- _Description of the task_
Go through the material line by line and tally those containing the string "environment". Only the tally is wanted.

──────── Data ────────

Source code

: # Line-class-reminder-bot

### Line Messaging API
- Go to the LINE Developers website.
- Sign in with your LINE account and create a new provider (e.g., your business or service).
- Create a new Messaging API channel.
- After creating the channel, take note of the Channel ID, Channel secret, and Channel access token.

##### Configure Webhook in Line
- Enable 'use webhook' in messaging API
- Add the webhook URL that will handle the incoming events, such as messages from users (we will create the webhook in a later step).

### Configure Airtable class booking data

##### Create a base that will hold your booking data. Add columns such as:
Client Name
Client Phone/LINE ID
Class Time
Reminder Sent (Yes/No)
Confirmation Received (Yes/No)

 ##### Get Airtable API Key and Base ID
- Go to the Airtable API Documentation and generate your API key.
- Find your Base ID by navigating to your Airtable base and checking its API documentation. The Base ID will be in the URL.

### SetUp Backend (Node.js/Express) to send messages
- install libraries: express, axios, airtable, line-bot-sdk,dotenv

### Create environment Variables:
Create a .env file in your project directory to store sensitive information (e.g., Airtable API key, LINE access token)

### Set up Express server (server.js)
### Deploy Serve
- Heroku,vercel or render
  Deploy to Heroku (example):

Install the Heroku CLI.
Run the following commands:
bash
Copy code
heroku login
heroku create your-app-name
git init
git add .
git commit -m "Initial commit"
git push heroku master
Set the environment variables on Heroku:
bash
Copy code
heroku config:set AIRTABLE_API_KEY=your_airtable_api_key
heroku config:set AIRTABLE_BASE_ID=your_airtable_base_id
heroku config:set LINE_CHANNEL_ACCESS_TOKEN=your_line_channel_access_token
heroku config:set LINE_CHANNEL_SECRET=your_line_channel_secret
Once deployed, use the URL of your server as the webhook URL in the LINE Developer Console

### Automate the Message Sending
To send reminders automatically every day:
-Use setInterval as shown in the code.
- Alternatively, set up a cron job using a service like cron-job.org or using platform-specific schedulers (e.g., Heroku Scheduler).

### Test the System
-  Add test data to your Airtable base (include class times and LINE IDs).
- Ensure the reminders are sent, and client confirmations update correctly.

────────

- _Exercise output_
2